▶ Activity
For the entries below, count the lines containing "local" and give only that number.

▶ Provided entries
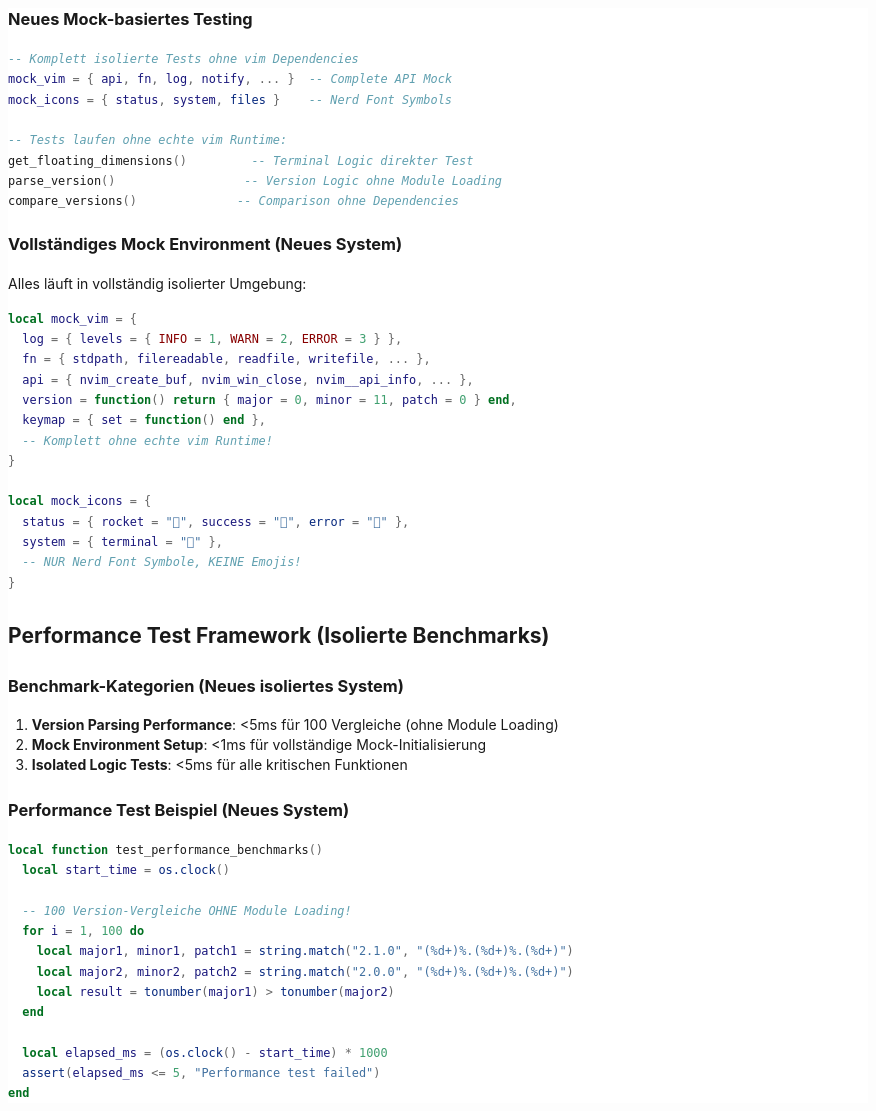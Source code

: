 ### Neues Mock-basiertes Testing

```lua
-- Komplett isolierte Tests ohne vim Dependencies
mock_vim = { api, fn, log, notify, ... }  -- Complete API Mock
mock_icons = { status, system, files }    -- Nerd Font Symbols

-- Tests laufen ohne echte vim Runtime:
get_floating_dimensions()         -- Terminal Logic direkter Test
parse_version()                  -- Version Logic ohne Module Loading
compare_versions()              -- Comparison ohne Dependencies
```

### Vollständiges Mock Environment (Neues System)

Alles läuft in vollständig isolierter Umgebung:

```lua
local mock_vim = {
  log = { levels = { INFO = 1, WARN = 2, ERROR = 3 } },
  fn = { stdpath, filereadable, readfile, writefile, ... },
  api = { nvim_create_buf, nvim_win_close, nvim__api_info, ... },
  version = function() return { major = 0, minor = 11, patch = 0 } end,
  keymap = { set = function() end },
  -- Komplett ohne echte vim Runtime!
}

local mock_icons = {
  status = { rocket = "", success = "", error = "" },
  system = { terminal = "" },
  -- NUR Nerd Font Symbole, KEINE Emojis!
}
```

## Performance Test Framework (Isolierte Benchmarks)

### Benchmark-Kategorien (Neues isoliertes System)

1. **Version Parsing Performance**: <5ms für 100 Vergleiche (ohne Module Loading)
2. **Mock Environment Setup**: <1ms für vollständige Mock-Initialisierung
3. **Isolated Logic Tests**: <5ms für alle kritischen Funktionen

### Performance Test Beispiel (Neues System)

```lua
local function test_performance_benchmarks()
  local start_time = os.clock()

  -- 100 Version-Vergleiche OHNE Module Loading!
  for i = 1, 100 do
    local major1, minor1, patch1 = string.match("2.1.0", "(%d+)%.(%d+)%.(%d+)")
    local major2, minor2, patch2 = string.match("2.0.0", "(%d+)%.(%d+)%.(%d+)")
    local result = tonumber(major1) > tonumber(major2)
  end

  local elapsed_ms = (os.clock() - start_time) * 1000
  assert(elapsed_ms <= 5, "Performance test failed")
end
```
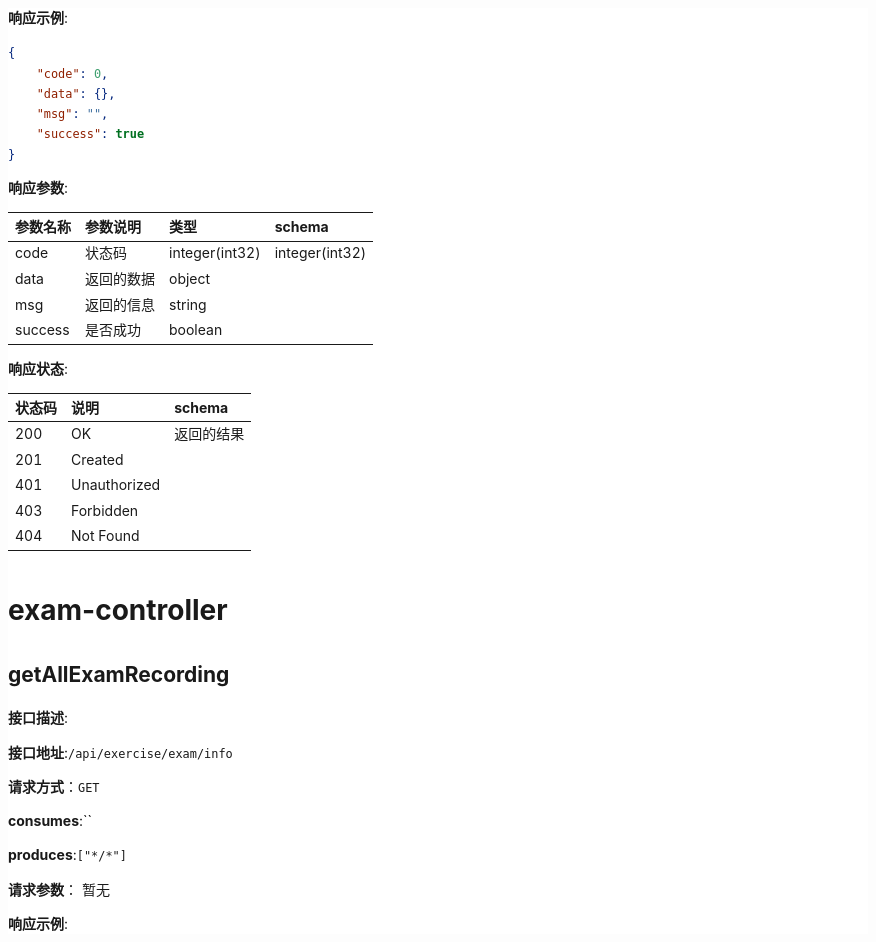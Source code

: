 **响应示例**:

```json
{
    "code": 0,
    "data": {},
    "msg": "",
    "success": true
}
```

**响应参数**:

| 参数名称 | 参数说明   | 类型           | schema         |
| :------- | :--------- | :------------- | :------------- |
| code     | 状态码     | integer(int32) | integer(int32) |
| data     | 返回的数据 | object         |                |
| msg      | 返回的信息 | string         |                |
| success  | 是否成功   | boolean        |                |

**响应状态**:

| 状态码 | 说明         | schema     |
| :----- | :----------- | :--------- |
| 200    | OK           | 返回的结果 |
| 201    | Created      |            |
| 401    | Unauthorized |            |
| 403    | Forbidden    |            |
| 404    | Not Found    |            |

# 

# exam-controller

## getAllExamRecording

**接口描述**:

**接口地址**:`/api/exercise/exam/info`

**请求方式**：`GET`

**consumes**:``

**produces**:`["*/*"]`

**请求参数**： 暂无

**响应示例**:
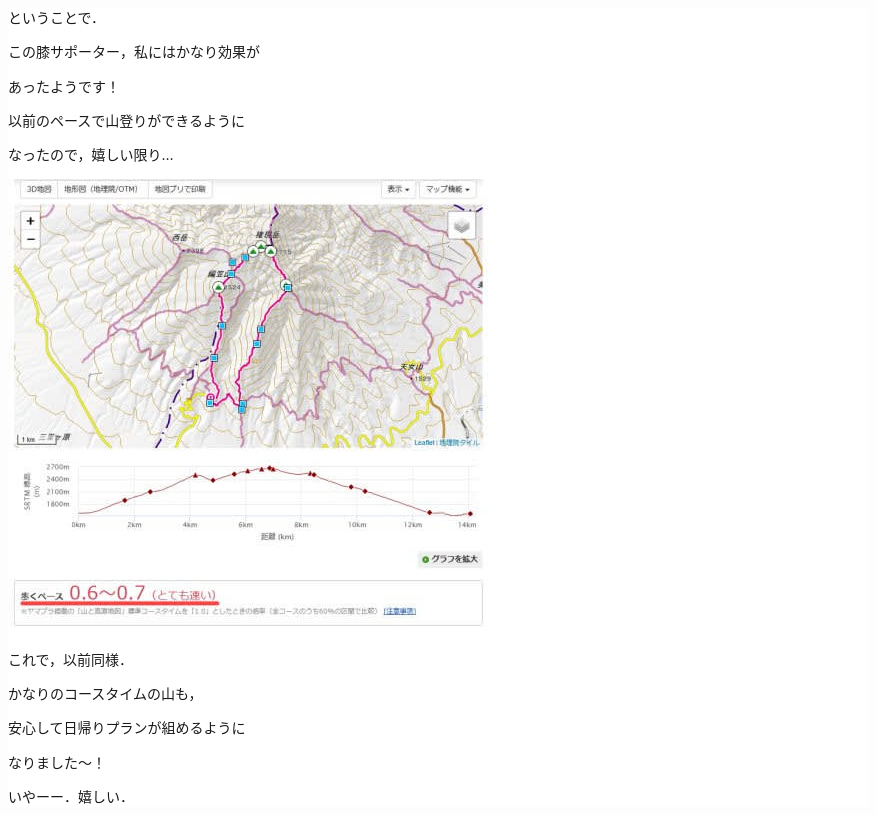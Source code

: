 



ということで．


この膝サポーター，私にはかなり効果が


あったようです！


以前のペースで山登りができるように


なったので，嬉しい限り…




![5644120cb009fd6dff5370b99b74c1ea.jpg](images/5644120cb009fd6dff5370b99b74c1ea.jpg)







これで，以前同様．


かなりのコースタイムの山も，


安心して日帰りプランが組めるように


なりました～！


いやーー．嬉しい．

▶ Problem solution
8